Posts Tagged ‘Brisbane’

Today the gaol in Brisbane, Queensland, Australia is open for guided tours and is the only surviving intact goal for the period of the 19th Century in Queensland. It was officially known as Brisbane Jail but gained a more local name of Boggo Road.

In 1903 a female prison was built, later known as Division 2 and is the surviving building. It has been heritage listed. Division 1, built in 1883, was demolished during an overhaul to provide an oval and recreation facilities in the 1960’s. Division 1 saw 42 hangings one of those was Ernest Austin who was the last man executed in Queensland in 1913, under the oval on the former site was a facility that became known as the black hole. It is where the prisoners were subjected to punishment of what I presume was pretty darned awful. It was used until some time in the 1980’s.

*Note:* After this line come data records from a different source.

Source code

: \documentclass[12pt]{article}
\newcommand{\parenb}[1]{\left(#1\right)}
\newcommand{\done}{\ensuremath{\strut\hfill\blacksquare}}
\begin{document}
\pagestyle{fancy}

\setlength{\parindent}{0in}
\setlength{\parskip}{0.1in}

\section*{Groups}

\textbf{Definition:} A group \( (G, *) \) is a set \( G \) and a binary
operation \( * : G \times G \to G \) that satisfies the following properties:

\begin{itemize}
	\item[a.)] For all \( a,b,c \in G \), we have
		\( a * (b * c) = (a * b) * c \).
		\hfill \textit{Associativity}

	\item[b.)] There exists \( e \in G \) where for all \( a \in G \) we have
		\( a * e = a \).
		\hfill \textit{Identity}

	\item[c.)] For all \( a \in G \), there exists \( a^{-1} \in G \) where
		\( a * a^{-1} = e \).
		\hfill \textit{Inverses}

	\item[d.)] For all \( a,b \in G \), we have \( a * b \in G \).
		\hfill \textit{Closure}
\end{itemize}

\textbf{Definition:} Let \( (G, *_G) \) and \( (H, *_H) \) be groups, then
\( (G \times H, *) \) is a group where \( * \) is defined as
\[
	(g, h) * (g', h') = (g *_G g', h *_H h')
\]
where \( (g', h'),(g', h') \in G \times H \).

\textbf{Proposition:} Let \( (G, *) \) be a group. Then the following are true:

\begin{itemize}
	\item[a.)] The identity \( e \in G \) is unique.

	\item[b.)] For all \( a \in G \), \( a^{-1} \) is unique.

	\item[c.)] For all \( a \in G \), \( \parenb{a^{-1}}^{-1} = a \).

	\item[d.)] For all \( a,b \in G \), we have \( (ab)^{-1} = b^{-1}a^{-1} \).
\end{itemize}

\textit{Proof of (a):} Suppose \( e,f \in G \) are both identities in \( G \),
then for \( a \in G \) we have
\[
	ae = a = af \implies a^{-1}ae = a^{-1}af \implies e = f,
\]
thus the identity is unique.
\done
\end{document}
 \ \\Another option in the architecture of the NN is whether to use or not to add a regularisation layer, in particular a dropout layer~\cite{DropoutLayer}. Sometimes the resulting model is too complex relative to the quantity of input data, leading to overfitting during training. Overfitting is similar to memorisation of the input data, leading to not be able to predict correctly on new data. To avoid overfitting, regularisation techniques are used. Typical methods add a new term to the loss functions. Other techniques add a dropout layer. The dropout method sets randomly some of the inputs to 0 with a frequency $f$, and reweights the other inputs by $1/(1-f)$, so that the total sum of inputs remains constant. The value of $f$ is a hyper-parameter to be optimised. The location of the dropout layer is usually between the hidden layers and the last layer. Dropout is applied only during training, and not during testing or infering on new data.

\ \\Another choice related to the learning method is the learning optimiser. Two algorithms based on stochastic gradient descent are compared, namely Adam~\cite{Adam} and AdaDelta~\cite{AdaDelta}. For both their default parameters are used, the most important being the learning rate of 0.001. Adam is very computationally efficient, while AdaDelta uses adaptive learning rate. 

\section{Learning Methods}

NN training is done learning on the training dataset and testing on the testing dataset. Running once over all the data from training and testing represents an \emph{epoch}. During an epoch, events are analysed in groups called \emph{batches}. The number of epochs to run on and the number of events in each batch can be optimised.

During the 1970’s the inmates undertook protests, hunger strikes and riots hit the headlines. The prison conditions were outdated and inadequate. In 1989 Division 2 building was closed down and 1992 they closed Division 1 and it was demolished in 1996. A modern prison for women operated adjacently until 2000 and was taken down in 2006.

Ernest Austin is alleged to be a member of the Boggo Road Gaol ghost collection. Legend has it that he was not at all sorry for his crimes and mocked the crowd that gathered at his the gallows for his execution. He said he would return from the grave to cause more suffering, he went on to haunt the prison, lock eyes with his victims and then drive them into madness.

It seems this story doesn’t fit so well with the records that suggest his last words were to beg forgiveness. For some reason he is said to haunt Division 2 but was hanged in the demolished Division 1. It seems this story may be an urban legend or an old story that crossed into the area after the original building was destroyed.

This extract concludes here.